Records from a data collection

--------------------------------------------------

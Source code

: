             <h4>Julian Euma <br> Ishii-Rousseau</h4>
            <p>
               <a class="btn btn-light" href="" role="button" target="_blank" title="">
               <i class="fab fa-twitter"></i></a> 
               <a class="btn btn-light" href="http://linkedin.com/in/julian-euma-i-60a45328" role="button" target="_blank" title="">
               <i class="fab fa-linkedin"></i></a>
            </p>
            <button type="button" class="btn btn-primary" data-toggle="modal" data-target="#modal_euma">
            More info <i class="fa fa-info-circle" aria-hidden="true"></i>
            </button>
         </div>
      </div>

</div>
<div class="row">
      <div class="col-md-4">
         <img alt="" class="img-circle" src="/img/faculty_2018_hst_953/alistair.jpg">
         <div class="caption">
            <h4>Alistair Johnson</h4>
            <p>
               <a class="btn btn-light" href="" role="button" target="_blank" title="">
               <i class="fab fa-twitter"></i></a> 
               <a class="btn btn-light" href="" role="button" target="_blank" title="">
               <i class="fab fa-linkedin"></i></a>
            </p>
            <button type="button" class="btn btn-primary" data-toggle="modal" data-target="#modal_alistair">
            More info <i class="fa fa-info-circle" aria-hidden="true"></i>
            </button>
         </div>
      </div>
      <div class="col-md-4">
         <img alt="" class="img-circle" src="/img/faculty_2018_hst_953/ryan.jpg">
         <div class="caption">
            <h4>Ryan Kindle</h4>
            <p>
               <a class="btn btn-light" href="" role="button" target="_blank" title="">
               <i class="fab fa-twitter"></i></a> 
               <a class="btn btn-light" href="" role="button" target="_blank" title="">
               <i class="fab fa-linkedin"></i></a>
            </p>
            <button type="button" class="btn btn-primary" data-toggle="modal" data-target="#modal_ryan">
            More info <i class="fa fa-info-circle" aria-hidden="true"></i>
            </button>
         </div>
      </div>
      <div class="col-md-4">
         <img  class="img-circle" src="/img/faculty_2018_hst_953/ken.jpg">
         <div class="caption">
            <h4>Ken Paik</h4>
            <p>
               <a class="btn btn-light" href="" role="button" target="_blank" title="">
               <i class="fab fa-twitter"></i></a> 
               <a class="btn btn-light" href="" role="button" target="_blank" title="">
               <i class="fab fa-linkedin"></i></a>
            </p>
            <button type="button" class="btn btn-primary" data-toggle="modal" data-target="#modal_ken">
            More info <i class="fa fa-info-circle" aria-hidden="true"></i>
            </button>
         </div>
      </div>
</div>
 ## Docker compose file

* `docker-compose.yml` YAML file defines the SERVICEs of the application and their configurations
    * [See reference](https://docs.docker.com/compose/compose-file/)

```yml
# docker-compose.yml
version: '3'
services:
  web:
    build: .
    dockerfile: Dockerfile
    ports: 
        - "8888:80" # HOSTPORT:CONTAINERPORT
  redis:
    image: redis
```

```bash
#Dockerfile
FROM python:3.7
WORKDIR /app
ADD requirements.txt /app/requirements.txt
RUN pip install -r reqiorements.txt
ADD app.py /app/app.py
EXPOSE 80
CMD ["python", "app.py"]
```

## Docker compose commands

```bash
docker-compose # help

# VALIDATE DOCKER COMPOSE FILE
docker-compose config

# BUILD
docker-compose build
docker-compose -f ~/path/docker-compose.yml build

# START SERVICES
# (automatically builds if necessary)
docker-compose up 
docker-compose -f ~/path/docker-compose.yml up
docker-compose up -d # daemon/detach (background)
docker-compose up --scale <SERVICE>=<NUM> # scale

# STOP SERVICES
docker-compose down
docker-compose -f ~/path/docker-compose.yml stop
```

--------------------------------------------------

## What the task asks
The answer must be a single number: the count of lines in the data that contain the word "Dockerfile".

## Answer to this task
2